● **What is being asked**
Transcribe all of the data exactly. Images stay out.

[Collected data]
━━━

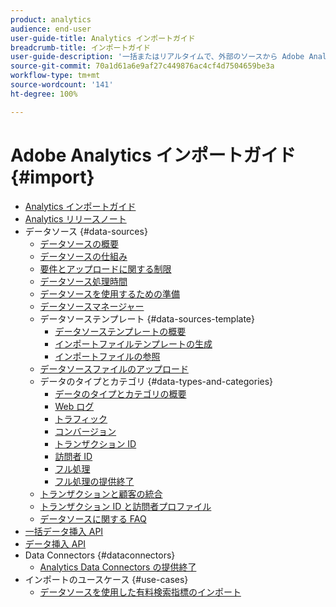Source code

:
 ```yaml
---
product: analytics
audience: end-user
user-guide-title: Analytics インポートガイド
breadcrumb-title: インポートガイド
user-guide-description: '一括またはリアルタイムで、外部のソースから Adobe Analytics にデータを取り込みます。 '
source-git-commit: 70a1d61a6e9af27c449876ac4cf4d7504659be3a
workflow-type: tm+mt
source-wordcount: '141'
ht-degree: 100%

---
```



# Adobe Analytics インポートガイド {#import}

+ [Analytics インポートガイド](home.md)
+ [Analytics リリースノート](https://experienceleague.adobe.com/docs/analytics/release-notes/latest.html?lang=ja)
+ データソース {#data-sources}
   + [データソースの概要](c-data-sources/datasrc-home.md)
   + [データソースの仕組み](c-data-sources/datasrc-how-data-sources-works.md)
   + [要件とアップロードに関する制限](c-data-sources/datasrc-requirements.md)
   + [データソース処理時間](c-data-sources/datasrc-processing-time.md)
   + [データソースを使用するための準備](c-data-sources/datasrc-preparing.md)
   + [データソースマネージャー](c-data-sources/datasrc-manager.md)
   + データソーステンプレート {#data-sources-template}
      + [データソーステンプレートの概要](c-data-sources/datasrc-template/datasrc-template-file.md)
      + [インポートファイルテンプレートの生成](c-data-sources/datasrc-template/t-datasrc-creating-data-sources-file.md)
      + [インポートファイルの参照](c-data-sources/datasrc-template/datasrc-import-file-reference.md)
   + [データソースファイルのアップロード](c-data-sources/t-datasrc-uploading-data.md)
   + データのタイプとカテゴリ {#data-types-and-categories}
      + [データのタイプとカテゴリの概要](c-data-sources/c-datasrc-types/datasrc-categories.md)
      + [Web ログ](c-data-sources/c-datasrc-types/datasrc-web-log.md)
      + [トラフィック](c-data-sources/c-datasrc-types/datasrc-traffic.md)
      + [コンバージョン](c-data-sources/c-datasrc-types/datasrc-conversion.md)
      + [トランザクション ID](c-data-sources/c-datasrc-types/datasrc-transactionid.md)
      + [訪問者 ID](c-data-sources/c-datasrc-types/datasrc-visitorid.md)
      + [フル処理](c-data-sources/c-datasrc-types/datasrc-full-processing.md)
      + [フル処理の提供終了](c-data-sources/c-datasrc-types/datasrc-fullproc-eol.md)
   + [トランザクションと顧客の統合](c-data-sources/datasrc-integrating-offline-data.md)
   + [トランザクション ID と訪問者プロファイル](c-data-sources/datasrc-tid-visitor-profile.md)
   + [データソースに関する FAQ](c-data-sources/datasrc-faq.md)
+ [一括データ挿入 API](bulk-data-insertion-api/bulk-data-insert.md)
+ [データ挿入 API](c-data-insertion-api/c-data-insertion-api.md)
+ Data Connectors {#dataconnectors}
   + [Analytics Data Connectors の提供終了](data-connectors/data-connectors-eol.md)
+ インポートのユースケース {#use-cases}
   + [データソースを使用した有料検索指標のインポート](use-cases/paid-search-metrics.md)
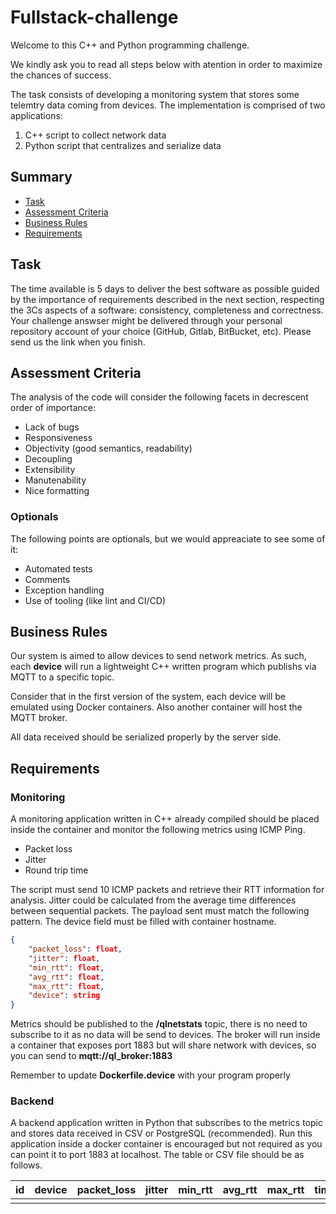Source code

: # Fullstack-challenge

Welcome to this C++ and Python programming challenge.

We kindly ask you to read all steps below with atention in order to maximize the chances of success.

The task consists of developing a monitoring system that stores some telemtry data coming from devices. The implementation is comprised of two applications:

1) C++ script to collect network data
2) Python script that centralizes and serialize data

## Summary

- [Task](#task)
- [Assessment Criteria](#assessment-criteria)
- [Business Rules](#business-rules)
- [Requirements](#requirements)

## Task

The time available is 5 days to deliver the best software as possible guided by the importance of requirements described in the next section, respecting the 3Cs aspects of a software: consistency, completeness and correctness. Your challenge answser might be delivered through your personal repository account of your choice (GitHub, Gitlab, BitBucket, etc). Please send us the link when you finish.

## Assessment Criteria

The analysis of the code will consider the following facets in decrescent order of importance:

- Lack of bugs
- Responsiveness
- Objectivity (good semantics, readability)
- Decoupling
- Extensibility
- Manutenability
- Nice formatting

### Optionals

The following points are optionals, but we would appreaciate to see some of it:

- Automated tests
- Comments
- Exception handling
- Use of tooling (like lint and CI/CD)

## Business Rules

Our system is aimed to allow devices to send network metrics. As such, each **device** will run a lightweight C++ written program which publishs via MQTT to a specific topic.

Consider that in the first version of the system, each device will be emulated using Docker containers. Also another container will host the MQTT broker.

All data received should be serialized properly by the server side.

## Requirements

### Monitoring

A monitoring application written in C++ already compiled should be placed inside the container and monitor the following metrics using ICMP Ping.

- Packet loss
- Jitter
- Round trip time

The script must send 10 ICMP packets and retrieve their RTT information for analysis. Jitter could be calculated from the average time differences between sequential packets. The payload sent must match the following pattern. The device field must be filled with container hostname.

```json
{
    "packet_loss": float,
    "jitter": float,
    "min_rtt": float,
    "avg_rtt": float,
    "max_rtt": float,
    "device": string
}
```

Metrics should be published to the **/qlnetstats** topic, there is no need to subscribe to it as no data will be send to devices. The broker will run inside a container that exposes port 1883 but will share network with devices, so you can send to **mqtt://ql_broker:1883**

Remember to update **Dockerfile.device** with your program properly

### Backend

A backend application written in Python that subscribes to the metrics topic and stores data received in CSV or PostgreSQL (recommended). Run this application inside a docker container is encouraged but not required as you can point it to port 1883 at localhost. The table or CSV file should be as follows.

| id | device | packet_loss | jitter | min_rtt | avg_rtt | max_rtt | timestamp |
|----|--------|-------------|--------|---------|---------|---------|-----------|
|    |        |             |        |         |         |         |           |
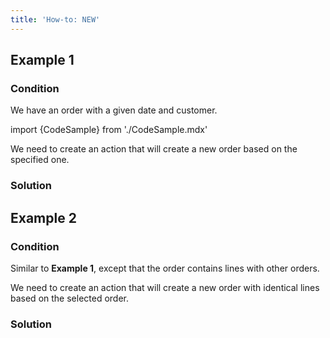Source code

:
 ```yaml
---
title: 'How-to: NEW'
---
```


## Example 1

### Condition

We have an order with a given date and customer.

import {CodeSample} from './CodeSample.mdx'

<CodeSample url="https://documentation.lsfusion.org/sample?file=UseCaseNew&block=sample1"/>

We need to create an action that will create a new order based on the specified one.

### Solution

<CodeSample url="https://documentation.lsfusion.org/sample?file=UseCaseNew&block=solution1"/>

## Example 2

### Condition

Similar to **Example 1**, except that the order contains lines with other orders.

<CodeSample url="https://documentation.lsfusion.org/sample?file=UseCaseNew&block=sample2"/>

We need to create an action that will create a new order with identical lines based on the selected order.

### Solution

<CodeSample url="https://documentation.lsfusion.org/sample?file=UseCaseNew&block=solution2"/>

━━━

● **Output below**
Source code

:
 ```yaml
---
product: analytics
audience: end-user
user-guide-title: Analytics インポートガイド
breadcrumb-title: インポートガイド
user-guide-description: '一括またはリアルタイムで、外部のソースから Adobe Analytics にデータを取り込みます。 '
source-git-commit: 70a1d61a6e9af27c449876ac4cf4d7504659be3a
workflow-type: tm+mt
source-wordcount: '141'
ht-degree: 100%

---
```



# Adobe Analytics インポートガイド {#import}

+ [Analytics インポートガイド](home.md)
+ [Analytics リリースノート](https://experienceleague.adobe.com/docs/analytics/release-notes/latest.html?lang=ja)
+ データソース {#data-sources}
   + [データソースの概要](c-data-sources/datasrc-home.md)
   + [データソースの仕組み](c-data-sources/datasrc-how-data-sources-works.md)
   + [要件とアップロードに関する制限](c-data-sources/datasrc-requirements.md)
   + [データソース処理時間](c-data-sources/datasrc-processing-time.md)
   + [データソースを使用するための準備](c-data-sources/datasrc-preparing.md)
   + [データソースマネージャー](c-data-sources/datasrc-manager.md)
   + データソーステンプレート {#data-sources-template}
      + [データソーステンプレートの概要](c-data-sources/datasrc-template/datasrc-template-file.md)
      + [インポートファイルテンプレートの生成](c-data-sources/datasrc-template/t-datasrc-creating-data-sources-file.md)
      + [インポートファイルの参照](c-data-sources/datasrc-template/datasrc-import-file-reference.md)
   + [データソースファイルのアップロード](c-data-sources/t-datasrc-uploading-data.md)
   + データのタイプとカテゴリ {#data-types-and-categories}
      + [データのタイプとカテゴリの概要](c-data-sources/c-datasrc-types/datasrc-categories.md)
      + [Web ログ](c-data-sources/c-datasrc-types/datasrc-web-log.md)
      + [トラフィック](c-data-sources/c-datasrc-types/datasrc-traffic.md)
      + [コンバージョン](c-data-sources/c-datasrc-types/datasrc-conversion.md)
      + [トランザクション ID](c-data-sources/c-datasrc-types/datasrc-transactionid.md)
      + [訪問者 ID](c-data-sources/c-datasrc-types/datasrc-visitorid.md)
      + [フル処理](c-data-sources/c-datasrc-types/datasrc-full-processing.md)
      + [フル処理の提供終了](c-data-sources/c-datasrc-types/datasrc-fullproc-eol.md)
   + [トランザクションと顧客の統合](c-data-sources/datasrc-integrating-offline-data.md)
   + [トランザクション ID と訪問者プロファイル](c-data-sources/datasrc-tid-visitor-profile.md)
   + [データソースに関する FAQ](c-data-sources/datasrc-faq.md)
+ [一括データ挿入 API](bulk-data-insertion-api/bulk-data-insert.md)
+ [データ挿入 API](c-data-insertion-api/c-data-insertion-api.md)
+ Data Connectors {#dataconnectors}
   + [Analytics Data Connectors の提供終了](data-connectors/data-connectors-eol.md)
+ インポートのユースケース {#use-cases}
   + [データソースを使用した有料検索指標のインポート](use-cases/paid-search-metrics.md)
Source code

: # Fullstack-challenge

Welcome to this C++ and Python programming challenge.

We kindly ask you to read all steps below with atention in order to maximize the chances of success.

The task consists of developing a monitoring system that stores some telemtry data coming from devices. The implementation is comprised of two applications:

1) C++ script to collect network data
2) Python script that centralizes and serialize data

## Summary

- [Task](#task)
- [Assessment Criteria](#assessment-criteria)
- [Business Rules](#business-rules)
- [Requirements](#requirements)

## Task

The time available is 5 days to deliver the best software as possible guided by the importance of requirements described in the next section, respecting the 3Cs aspects of a software: consistency, completeness and correctness. Your challenge answser might be delivered through your personal repository account of your choice (GitHub, Gitlab, BitBucket, etc). Please send us the link when you finish.

## Assessment Criteria

The analysis of the code will consider the following facets in decrescent order of importance:

- Lack of bugs
- Responsiveness
- Objectivity (good semantics, readability)
- Decoupling
- Extensibility
- Manutenability
- Nice formatting

### Optionals

The following points are optionals, but we would appreaciate to see some of it:

- Automated tests
- Comments
- Exception handling
- Use of tooling (like lint and CI/CD)

## Business Rules

Our system is aimed to allow devices to send network metrics. As such, each **device** will run a lightweight C++ written program which publishs via MQTT to a specific topic.

Consider that in the first version of the system, each device will be emulated using Docker containers. Also another container will host the MQTT broker.

All data received should be serialized properly by the server side.

## Requirements

### Monitoring

A monitoring application written in C++ already compiled should be placed inside the container and monitor the following metrics using ICMP Ping.

- Packet loss
- Jitter
- Round trip time

The script must send 10 ICMP packets and retrieve their RTT information for analysis. Jitter could be calculated from the average time differences between sequential packets. The payload sent must match the following pattern. The device field must be filled with container hostname.

```json
{
    "packet_loss": float,
    "jitter": float,
    "min_rtt": float,
    "avg_rtt": float,
    "max_rtt": float,
    "device": string
}
```

Metrics should be published to the **/qlnetstats** topic, there is no need to subscribe to it as no data will be send to devices. The broker will run inside a container that exposes port 1883 but will share network with devices, so you can send to **mqtt://ql_broker:1883**

Remember to update **Dockerfile.device** with your program properly

### Backend

A backend application written in Python that subscribes to the metrics topic and stores data received in CSV or PostgreSQL (recommended). Run this application inside a docker container is encouraged but not required as you can point it to port 1883 at localhost. The table or CSV file should be as follows.

| id | device | packet_loss | jitter | min_rtt | avg_rtt | max_rtt | timestamp |
|----|--------|-------------|--------|---------|---------|---------|-----------|
|    |        |             |        |         |         |         |           |
Source code

:
 ```yaml
---
title: 'How-to: NEW'
---
```


## Example 1

### Condition

We have an order with a given date and customer.

import {CodeSample} from './CodeSample.mdx'

<CodeSample url="https://documentation.lsfusion.org/sample?file=UseCaseNew&block=sample1"/>

We need to create an action that will create a new order based on the specified one.

### Solution

<CodeSample url="https://documentation.lsfusion.org/sample?file=UseCaseNew&block=solution1"/>

## Example 2

### Condition

Similar to **Example 1**, except that the order contains lines with other orders.

<CodeSample url="https://documentation.lsfusion.org/sample?file=UseCaseNew&block=sample2"/>

We need to create an action that will create a new order with identical lines based on the selected order.

### Solution

<CodeSample url="https://documentation.lsfusion.org/sample?file=UseCaseNew&block=solution2"/>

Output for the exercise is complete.